Natural killer (NK) and CD8+ T cells may be active elements in the allograft response, but little is known about their role in liver transplantation. Some of these cells express killer immunoglobulin-like receptors (KIRs), which after binding specific ligands may transmit inhibitory/activating signals. In this study, circulating NK and CD8+ T cells expressing CD158a/h (KIR2DL1/S1) or CD158b/j (KIR2DL2/3/S2) receptors were analyzed in 142 liver recipients by flow cytometry. They were underrepresented in patients before transplantation, but following transplantation, whereas the KIR2D+ NK subsets experienced a late recuperation (day 365) mainly in C2-homozygous patients developing early acute rejection, recovery of the 2 CD8+KIR2D+ T cells started earlier, showing significant differences on day 365 between patients without acute rejection and those suffering from it (p = 0.004 and p < 0.0001, respectively).
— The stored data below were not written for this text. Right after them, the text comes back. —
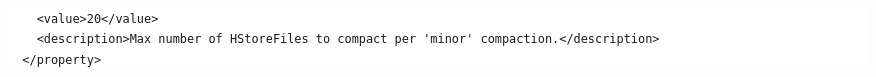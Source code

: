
 ```
    <value>20</value>
    <description>Max number of HStoreFiles to compact per 'minor' compaction.</description>
  </property>
```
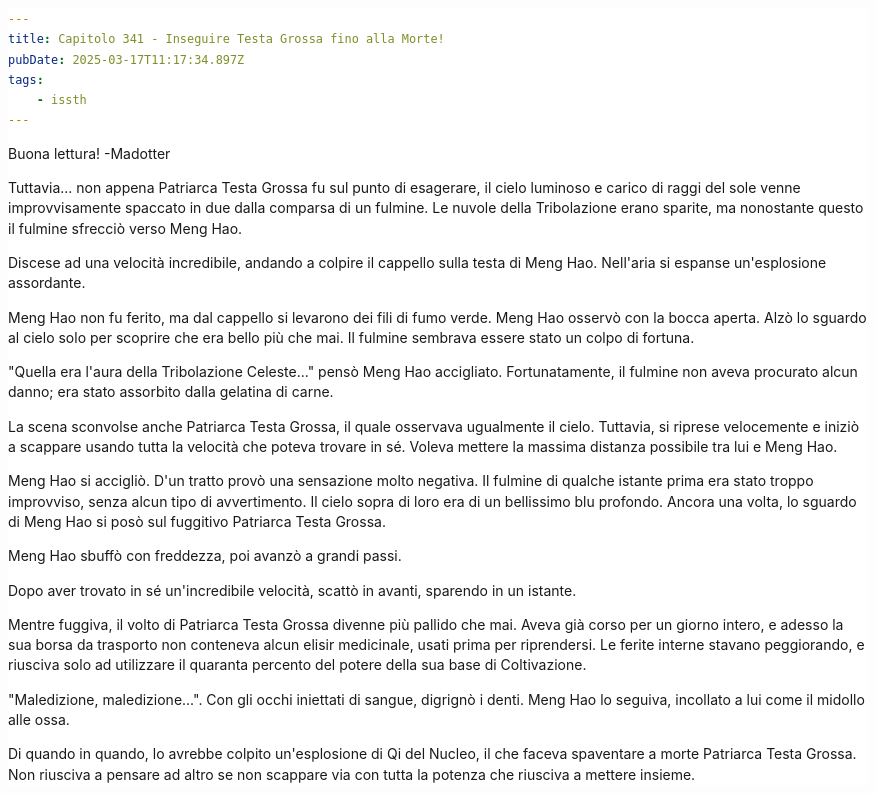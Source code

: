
 ```yaml
---
title: Capitolo 341 - Inseguire Testa Grossa fino alla Morte!
pubDate: 2025-03-17T11:17:34.897Z
tags:
    - issth
---
```



Buona lettura!
-Madotter


Tuttavia... non appena Patriarca Testa Grossa fu sul punto di esagerare, il cielo luminoso e carico di raggi del sole venne improvvisamente spaccato in due dalla comparsa di un fulmine. Le nuvole della Tribolazione erano sparite, ma nonostante questo il fulmine sfrecciò verso Meng Hao.


Discese ad una velocità incredibile, andando a colpire il cappello sulla testa di Meng Hao. Nell'aria si espanse un'esplosione assordante.


Meng Hao non fu ferito, ma dal cappello si levarono dei fili di fumo verde. Meng Hao osservò con la bocca aperta. Alzò lo sguardo al cielo solo per scoprire che era bello più che mai. Il fulmine sembrava essere stato un colpo di fortuna.


"Quella era l'aura della Tribolazione Celeste..." pensò Meng Hao accigliato. Fortunatamente, il fulmine non aveva procurato alcun danno; era stato assorbito dalla gelatina di carne.


La scena sconvolse anche Patriarca Testa Grossa, il quale osservava ugualmente il cielo. Tuttavia, si riprese velocemente e iniziò a scappare usando tutta la velocità che poteva trovare in sé. Voleva mettere la massima distanza possibile tra lui e Meng Hao.


Meng Hao si accigliò. D'un tratto provò una sensazione molto negativa. Il fulmine di qualche istante prima era stato troppo improvviso, senza alcun tipo di avvertimento. Il cielo sopra di loro era di un bellissimo blu profondo. Ancora una volta, lo sguardo di Meng Hao si posò sul fuggitivo Patriarca Testa Grossa.


Meng Hao sbuffò con freddezza, poi avanzò a grandi passi.


Dopo aver trovato in sé un'incredibile velocità, scattò in avanti, sparendo in un istante.


Mentre fuggiva, il volto di Patriarca Testa Grossa divenne più pallido che mai. Aveva già corso per un giorno intero, e adesso la sua borsa da trasporto non conteneva alcun elisir medicinale, usati prima per riprendersi. Le ferite interne stavano peggiorando, e riusciva solo ad utilizzare il quaranta percento del potere della sua base di Coltivazione.


"Maledizione, maledizione...". Con gli occhi iniettati di sangue, digrignò i denti. Meng Hao lo seguiva, incollato a lui come il midollo alle ossa.


Di quando in quando, lo avrebbe colpito un'esplosione di Qi del Nucleo, il che faceva spaventare a morte Patriarca Testa Grossa. Non riusciva a pensare ad altro se non scappare via con tutta la potenza che riusciva a mettere insieme.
These differences were also evident when the human leukocute antigen-C genotypes of the recipient were considered. In conclusion, whereas the late recovery of KIR2D+ NK cells in C2/C2 patients appears to be linked to acute rejection, the increase in early CD8+KIR2D+ T cells in overall liver recipients correlates with a most successful early graft outcome. Therefore, monitoring of KIR2D+ cells appears to be a useful tool for liver transplant follow-up.